The side profile of the Maserati Grecale doesn’t look too different from the Levante. Its thicker C-pillars as opposed to having a rear quarter window give the Grecale a sportier silhouette. And then as for the rear, the slimmer boomerang LED taillights are a homage to the Giugiaro 3200 GT. Its sloping roofline likewise gives the Grecale a sporty rear end, though thankfully, it isn’t as raked as today’s growing trend of “coupe-like SUVs” such as the BMW X4.
If there’s one area where Maserati has been left in the dust by its German rivals, that would be in terms of interior design. The all-new Grecale aims to remedy that by having the most modern interior in any Maserati to date. The design cues are familiar Maserati, but they Italian luxury automaker is embracing digital technologies in the form of four screens. The first one is a fully-digital instrument cluster, while the other two are a 12.3-inch and an 8.8-inch screen running the Maserati Intelligent Assistant (MIA) operating system.
MIA is powered by Android Automotive–Google’s operating system for vehicle infotainment systems that’s completely different from Android Auto, which is a smartphone integration feature. Though if you still prefer, the latter is also available when you hook up your Android smartphone, along with Apple Carplay, both of which are wireless. Unfortunately, the twin-screen infotainment system ditches all form of hard buttons, and this will undoubtedly make interacting with the vehicle more distracting.

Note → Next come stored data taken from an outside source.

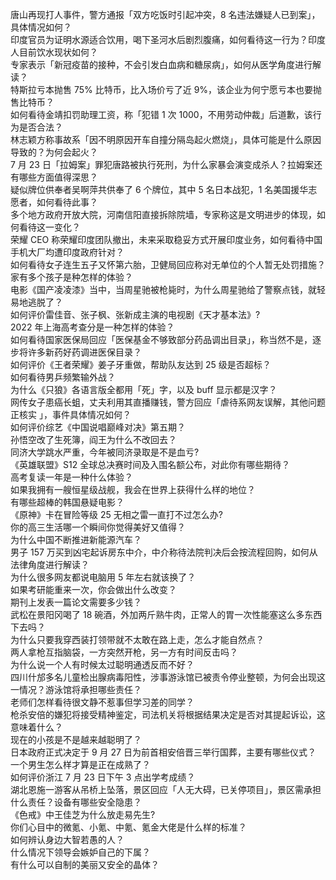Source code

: 唐山再现打人事件，警方通报「双方吃饭时引起冲突，8 名违法嫌疑人已到案」，具体情况如何？  
印度官员为证明水源适合饮用，喝下圣河水后剧烈腹痛，如何看待这一行为？印度人目前饮水现状如何？  
专家表示「新冠疫苗的接种，不会引发白血病和糖尿病」，如何从医学角度进行解读？  
特斯拉亏本抛售 75% 比特币，比入场价亏了近 9%，该企业为何宁愿亏本也要抛售比特币？  
如何看待金靖扣罚助理工资，称「犯错 1 次 1000，不用劳动仲裁」后道歉，该行为是否合法？  
林志颖方称事故系「因不明原因开车自撞分隔岛起火燃烧」，具体可能是什么原因导致的？为何会起火？  
7 月 23 日「拉姆案」罪犯唐路被执行死刑，为什么家暴会演变成杀人？拉姆案还有哪些方面值得深思？  
疑似牌位供奉者吴啊萍共供奉了 6 个牌位，其中 5 名日本战犯，1 名美国援华志愿者，如何看待此事？  
多个地方政府开放大院，河南信阳直接拆除院墙，专家称这是文明进步的体现，如何看待这一变化？  
荣耀 CEO 称荣耀印度团队撤出，未来采取稳妥方式开展印度业务，如何看待中国手机大厂均遭印度政府针对？  
如何看待女子连生五子又怀第六胎，卫健局回应称对无单位的个人暂无处罚措施？家有多个孩子是种怎样的体验？  
电影《国产凌凌漆》当中，当周星驰被枪毙时，为什么周星驰给了警察点钱，就轻易地逃脱了？  
如何评价雷佳音、张子枫、张新成主演的电视剧《天才基本法》?  
2022 年上海高考查分是一种怎样的体验？  
如何看待国家医保局回应「医保基金不够致部分药品调出目录」，称当然不是，逐步将许多新药好药调进医保目录？  
如何评价《王者荣耀》姜子牙重做，帮助队友达到 25 级是否超标？  
如何看待男乒频繁输外战？  
为什么《只狼》各语言版全都用「死」字，以及 buff 显示都是汉字？  
网传女子患癌长蛆，丈夫利用其直播赚钱，警方回应「虐待系网友误解，其他问题正核实 」，事件具体情况如何？  
如何评价综艺《中国说唱巅峰对决》第五期？  
孙悟空改了生死簿，阎王为什么不改回去？  
同济大学跳水严重，今年被同济录取是不是血亏?  
《英雄联盟》S12 全球总决赛时间及入围名额公布，对此你有哪些期待？  
高考复读一年是一种什么体验？  
如果我拥有一艘恒星级战舰，我会在世界上获得什么样的地位？  
有哪些超棒的韩国悬疑电影？  
《原神》卡在冒险等级 25 无相之雷一直打不过怎么办?  
你的高三生活哪一个瞬间你觉得美好又值得？  
为什么中国不断推进新能源汽车？  
男子 157 万买到凶宅起诉房东中介，中介称待法院判决后会按流程回购，如何从法律角度进行解读？  
为什么很多网友都说电脑用 5 年左右就该换了？  
如果考研能重来一次，你会做出什么改变？  
期刊上发表一篇论文需要多少钱？  
武松在景阳冈喝了 18 碗酒，外加两斤熟牛肉，正常人的胃一次性能塞这么多东西下去吗？  
为什么只要我穿西装打领带就不太敢在路上走，怎么才能自然点？  
两人拿枪互指脑袋，一方突然开枪，另一方有时间反击吗？  
为什么说一个人有时候太过聪明通透反而不好？  
四川什邡多名儿童检出腺病毒阳性，涉事游泳馆已被责令停业整顿，为何会出现这一情况？游泳馆将承担哪些责任？  
老师们怎样看待很文静不惹事但学习差的同学？  
枪杀安倍的嫌犯将接受精神鉴定，司法机关将根据结果决定是否对其提起诉讼，这意味着什么？  
现在的小孩是不是越来越聪明了？  
日本政府正式决定于 9 月 27 日为前首相安倍晋三举行国葬，主要有哪些仪式？  
一个男生怎么样才算是正在成熟了？  
如何评价浙江 7 月 23 日下午 3 点出学考成绩？  
湖北恩施一游客从吊桥上坠落，景区回应「人无大碍，已关停项目」，景区需承担什么责任？设备有哪些安全隐患？  
《色戒》中王佳芝为什么放走易先生?  
你们心目中的微氪、小氪、中氪、氪金大佬是什么样的标准？  
如何辨认身边大智若愚的人？  
什么情况下领导会嫉妒自己的下属？  
有什么可以自制的美丽又安全的晶体？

You might be wondering what the fourth screen is, and that’s actually the digital clock that replaces the traditional analog clock found in every other Maserati. The Digital Smartwatch is a first for the brand, and it can display various information, including a G-force meter.
Four versions of the Maserati Grecale will be sold: GT, Modena, Trofeo, and Folgore. The GT and Modena are mild-hybrids, and both are powered by a 2.0-liter four-cylinder turbo gasolline engine with a 48-volt mild-hybrid belt-starter generator. The former produces 296 hp and 450 Nm of torque, while the latter produces 325 hp while torque remains the same. 0-100 kph happens in 5.6 seconds for the GT and 5.3 seconds for the Modena.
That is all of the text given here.